- [Work to complete]: Quote the records that follow in full and exactly; leave out the pictures.

Stored items from a collection

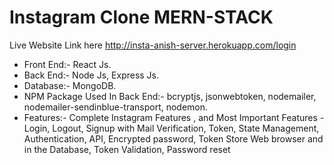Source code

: # Instagram Clone MERN-STACK

Live Website Link here http://insta-anish-server.herokuapp.com/login

- Front End:- React Js.
- Back End:- Node Js, Express Js.
- Database:- MongoDB.
- NPM Package Used In Back End:- bcryptjs, jsonwebtoken, nodemailer, nodemailer-sendinblue-transport, nodemon.
- Features:- Complete Instagram Features , and Most Important Features - Login, Logout, Signup with Mail Verification, Token, State Management, Authentication, API, Encrypted password, Token Store Web browser and in the Database, Token Validation, Password reset
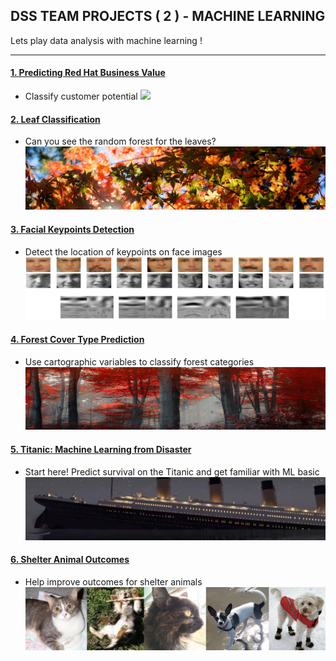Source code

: ## DSS TEAM PROJECTS ( 2 ) - MACHINE LEARNING

Lets play data analysis with machine learning !

---

#### [1. Predicting Red Hat Business Value](https://www.kaggle.com/c/predicting-red-hat-business-value)
- Classify customer potential
![](https://kaggle2.blob.core.windows.net/competitions/kaggle/5261/media/kaggle-image_072516_1269x351.jpg)

#### [2. Leaf Classification](https://www.kaggle.com/c/leaf-classification)
- Can you see the random forest for the leaves?
![](https://github.com/JKeun/dss-ml-datasets/blob/master/images/leaf_header.png?raw=true)

#### [3. Facial Keypoints Detection](https://www.kaggle.com/c/facial-keypoints-detection)
- Detect the location of keypoints on face images
![](https://github.com/JKeun/dss-ml-datasets/blob/master/images/facial_header.png?raw=true)

#### [4. Forest Cover Type Prediction](https://www.kaggle.com/c/forest-cover-type-prediction)
- Use cartographic variables to classify forest categories
![](https://github.com/JKeun/dss-ml-datasets/blob/master/images/forest_header.jpg?raw=true)

#### [5. Titanic: Machine Learning from Disaster](https://www.kaggle.com/c/titanic)
- Start here! Predict survival on the Titanic and get familiar with ML basic
![](https://github.com/JKeun/dss-ml-datasets/blob/master/images/titanic_header.png?raw=true)

#### [6. Shelter Animal Outcomes](https://www.kaggle.com/c/shelter-animal-outcomes)
- Help improve outcomes for shelter animals
![](https://github.com/JKeun/dss-ml-datasets/blob/master/images/shelter_header.png?raw=true)
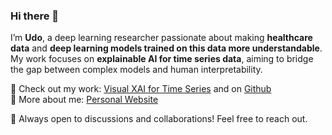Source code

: ### Hi there 👋  

I’m **Udo**, a deep learning researcher passionate about making **healthcare data** and **deep learning models trained on this data more understandable**. My work focuses on **explainable AI for time series data**, aiming to bridge the gap between complex models and human interpretability.  

📌 Check out my work: [Visual XAI for Time Series](https://time-series-xai.dbvis.de/) and on [Github](https://github.com/visual-xai-for-time-series)  
🔗 More about me: [Personal Website](https://merowech.github.io/)  

🚀 Always open to discussions and collaborations! Feel free to reach out.  

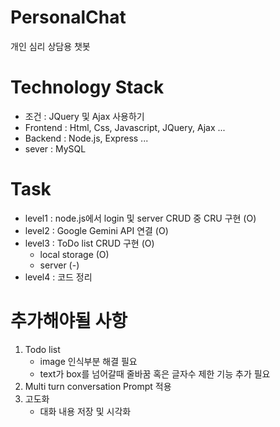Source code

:# PersonalChat
개인 심리 상담용 챗봇

# Technology Stack
- 조건 : JQuery 및 Ajax 사용하기
- Frontend : Html, Css, Javascript, JQuery, Ajax ...
- Backend : Node.js, Express ...
- sever : MySQL

# Task
- level1 : node.js에서 login 및 server CRUD 중 CRU 구현 (O)
- level2 : Google Gemini API 연결 (O)
- level3 : ToDo list CRUD 구현 (O)
  - local storage (O)
  - server (-)
- level4 : 코드 정리 

# 추가해야될 사항
1. Todo list
   - image 인식부분 해결 필요
   - text가 box를 넘어갈때 줄바꿈 혹은 글자수 제한 기능 추가 필요
2. Multi turn conversation Prompt 적용
3. 고도화
   - 대화 내용 저장 및 시각화
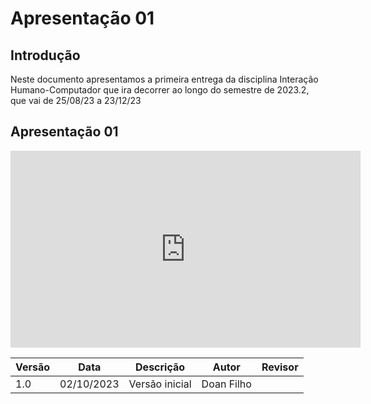 # **Apresentação 01** 

## Introdução 
Neste documento apresentamos a primeira entrega da disciplina Interação Humano-Computador que ira decorrer ao longo do semestre de 2023.2, que vai de 25/08/23 a 23/12/23




## **Apresentação 01**
<iframe width="560" height="315" src="https://www.youtube.com/embed/bwlY-2RxFxU?si=EV0e5TgiylBSF_HV" title="YouTube video player" frameborder="0" allow="accelerometer; autoplay; clipboard-write; encrypted-media; gyroscope; picture-in-picture; web-share" allowfullscreen></iframe>

| Versão | Data       | Descrição            | Autor          | Revisor        |
|--------|------------|----------------------|----------------|--------------- |
| 1.0    | 02/10/2023 | Versão inicial       | Doan Filho     |      |

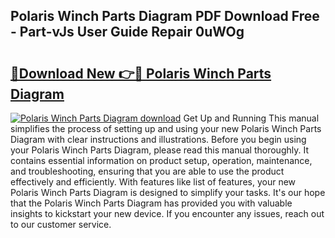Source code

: ## Polaris Winch Parts Diagram PDF Download Free - Part-vJs User Guide Repair 0uWOg

# <h2><a href="http://dflq7u.blite.top/?on=Polaris+Winch+Parts+Diagram">🔗Download New 👉🔴 Polaris Winch Parts Diagram</a></h2>

[![Polaris Winch Parts Diagram download](https://i.imgur.com/lujVjoI.png)](http://dflq7u.blite.top/?on=Polaris+Winch+Parts+Diagram)
Get Up and Running This manual simplifies the process of setting up and using your new Polaris Winch Parts Diagram with clear instructions and illustrations. Before you begin using your Polaris Winch Parts Diagram, please read this manual thoroughly. It contains essential information on product setup, operation, maintenance, and troubleshooting, ensuring that you are able to use the product effectively and efficiently. With features like list of features, your new Polaris Winch Parts Diagram is designed to simplify your tasks. It's our hope that the Polaris Winch Parts Diagram has provided you with valuable insights to kickstart your new device. If you encounter any issues, reach out to our customer service.
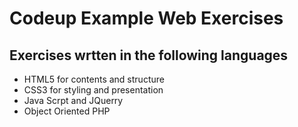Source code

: # Codeup Example Web Exercises

## Exercises wrtten in the following languages

- HTML5 for contents and structure
- CSS3 for styling and presentation
- Java Scrpt and JQuerry
- Object Oriented PHP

- [Result of the exercise]:
Source code

: # Instagram Clone MERN-STACK

Live Website Link here http://insta-anish-server.herokuapp.com/login

- Front End:- React Js.
- Back End:- Node Js, Express Js.
- Database:- MongoDB.
- NPM Package Used In Back End:- bcryptjs, jsonwebtoken, nodemailer, nodemailer-sendinblue-transport, nodemon.
- Features:- Complete Instagram Features , and Most Important Features - Login, Logout, Signup with Mail Verification, Token, State Management, Authentication, API, Encrypted password, Token Store Web browser and in the Database, Token Validation, Password reset
Source code

: ## DSS TEAM PROJECTS ( 2 ) - MACHINE LEARNING

Lets play data analysis with machine learning !

---

#### [1. Predicting Red Hat Business Value](https://www.kaggle.com/c/predicting-red-hat-business-value)
- Classify customer potential
![](https://kaggle2.blob.core.windows.net/competitions/kaggle/5261/media/kaggle-image_072516_1269x351.jpg)

#### [2. Leaf Classification](https://www.kaggle.com/c/leaf-classification)
- Can you see the random forest for the leaves?
![](https://github.com/JKeun/dss-ml-datasets/blob/master/images/leaf_header.png?raw=true)

#### [3. Facial Keypoints Detection](https://www.kaggle.com/c/facial-keypoints-detection)
- Detect the location of keypoints on face images
![](https://github.com/JKeun/dss-ml-datasets/blob/master/images/facial_header.png?raw=true)

#### [4. Forest Cover Type Prediction](https://www.kaggle.com/c/forest-cover-type-prediction)
- Use cartographic variables to classify forest categories
![](https://github.com/JKeun/dss-ml-datasets/blob/master/images/forest_header.jpg?raw=true)

#### [5. Titanic: Machine Learning from Disaster](https://www.kaggle.com/c/titanic)
- Start here! Predict survival on the Titanic and get familiar with ML basic
![](https://github.com/JKeun/dss-ml-datasets/blob/master/images/titanic_header.png?raw=true)

#### [6. Shelter Animal Outcomes](https://www.kaggle.com/c/shelter-animal-outcomes)
- Help improve outcomes for shelter animals
![](https://github.com/JKeun/dss-ml-datasets/blob/master/images/shelter_header.png?raw=true)
Source code

: ### Hi there 👋  

I’m **Udo**, a deep learning researcher passionate about making **healthcare data** and **deep learning models trained on this data more understandable**. My work focuses on **explainable AI for time series data**, aiming to bridge the gap between complex models and human interpretability.  

📌 Check out my work: [Visual XAI for Time Series](https://time-series-xai.dbvis.de/) and on [Github](https://github.com/visual-xai-for-time-series)  
🔗 More about me: [Personal Website](https://merowech.github.io/)  

🚀 Always open to discussions and collaborations! Feel free to reach out.  

Source code

:# PersonalChat
개인 심리 상담용 챗봇

# Technology Stack
- 조건 : JQuery 및 Ajax 사용하기
- Frontend : Html, Css, Javascript, JQuery, Ajax ...
- Backend : Node.js, Express ...
- sever : MySQL

# Task
- level1 : node.js에서 login 및 server CRUD 중 CRU 구현 (O)
- level2 : Google Gemini API 연결 (O)
- level3 : ToDo list CRUD 구현 (O)
  - local storage (O)
  - server (-)
- level4 : 코드 정리 

# 추가해야될 사항
1. Todo list
   - image 인식부분 해결 필요
   - text가 box를 넘어갈때 줄바꿈 혹은 글자수 제한 기능 추가 필요
2. Multi turn conversation Prompt 적용
3. 고도화
   - 대화 내용 저장 및 시각화
 # **Apresentação 01** 

## Introdução 
Neste documento apresentamos a primeira entrega da disciplina Interação Humano-Computador que ira decorrer ao longo do semestre de 2023.2, que vai de 25/08/23 a 23/12/23




## **Apresentação 01**
<iframe width="560" height="315" src="https://www.youtube.com/embed/bwlY-2RxFxU?si=EV0e5TgiylBSF_HV" title="YouTube video player" frameborder="0" allow="accelerometer; autoplay; clipboard-write; encrypted-media; gyroscope; picture-in-picture; web-share" allowfullscreen></iframe>

| Versão | Data       | Descrição            | Autor          | Revisor        |
|--------|------------|----------------------|----------------|--------------- |
| 1.0    | 02/10/2023 | Versão inicial       | Doan Filho     |      |

Source code

: ## Polaris Winch Parts Diagram PDF Download Free - Part-vJs User Guide Repair 0uWOg

# <h2><a href="http://dflq7u.blite.top/?on=Polaris+Winch+Parts+Diagram">🔗Download New 👉🔴 Polaris Winch Parts Diagram</a></h2>

[![Polaris Winch Parts Diagram download](https://i.imgur.com/lujVjoI.png)](http://dflq7u.blite.top/?on=Polaris+Winch+Parts+Diagram)
Get Up and Running This manual simplifies the process of setting up and using your new Polaris Winch Parts Diagram with clear instructions and illustrations. Before you begin using your Polaris Winch Parts Diagram, please read this manual thoroughly. It contains essential information on product setup, operation, maintenance, and troubleshooting, ensuring that you are able to use the product effectively and efficiently. With features like list of features, your new Polaris Winch Parts Diagram is designed to simplify your tasks. It's our hope that the Polaris Winch Parts Diagram has provided you with valuable insights to kickstart your new device. If you encounter any issues, reach out to our customer service.
Source code

: # Codeup Example Web Exercises

## Exercises wrtten in the following languages

- HTML5 for contents and structure
- CSS3 for styling and presentation
- Java Scrpt and JQuerry
- Object Oriented PHP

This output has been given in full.